DATA FOR PROCESSING
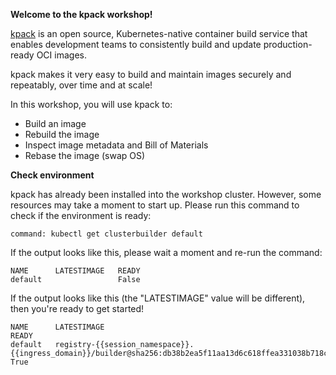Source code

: **Welcome to the kpack workshop!**

[kpack](https://github.com/pivotal/kpack) is an open source, Kubernetes-native container build service that enables development teams to consistently build and update production-ready OCI images.

kpack makes it very easy to build and maintain images securely and repeatably, over time and at scale!

In this workshop, you will use kpack to:
- Build an image
- Rebuild the image
- Inspect image metadata and Bill of Materials
- Rebase the image (swap OS)

**Check environment**

kpack has already been installed into the workshop cluster.
However, some resources may take a moment to start up.
Please run this command to check if the environment is ready:
```terminal:execute
command: kubectl get clusterbuilder default
```

If the output looks like this, please wait a moment and re-run the command:
```shell
NAME      LATESTIMAGE   READY
default                 False
```

If the output looks like this (the "LATESTIMAGE" value will be different), then you're ready to get started!
```
NAME      LATESTIMAGE                                                                                                                          READY
default   registry-{{session_namespace}}.{{ingress_domain}}/builder@sha256:db38b2ea5f11aa13d6c618ffea331038b718ca65d843826fa44734ddd2ed7afb   True
```
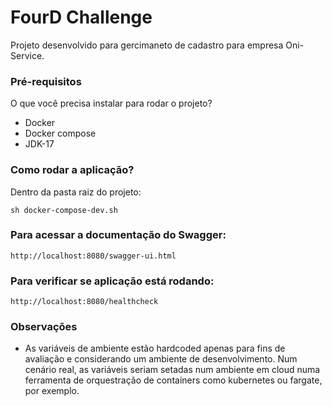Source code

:# FourD Challenge
Projeto desenvolvido para gercimaneto de cadastro para empresa Oni-Service.

### Pré-requisitos
O que você precisa instalar para rodar o projeto?

* Docker
* Docker compose
* JDK-17

### Como rodar a aplicação?
Dentro da pasta raiz do projeto:
```
sh docker-compose-dev.sh
```

### Para acessar a documentação do Swagger:
```
http://localhost:8080/swagger-ui.html
```

### Para verificar se aplicação está rodando:
```
http://localhost:8080/healthcheck
```

### Observações

* As variáveis de ambiente estão hardcoded apenas para fins de avaliação e considerando um ambiente de desenvolvimento. Num cenário real, as variáveis seriam setadas num ambiente em cloud numa ferramenta de orquestração de containers como kubernetes ou fargate, por exemplo.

BRIEF
Only the lines containing "output" are needed; pull them out of the listing.

RESPONSE BOX
If the output looks like this, please wait a moment and re-run the command:
If the output looks like this (the "LATESTIMAGE" value will be different), then you're ready to get started!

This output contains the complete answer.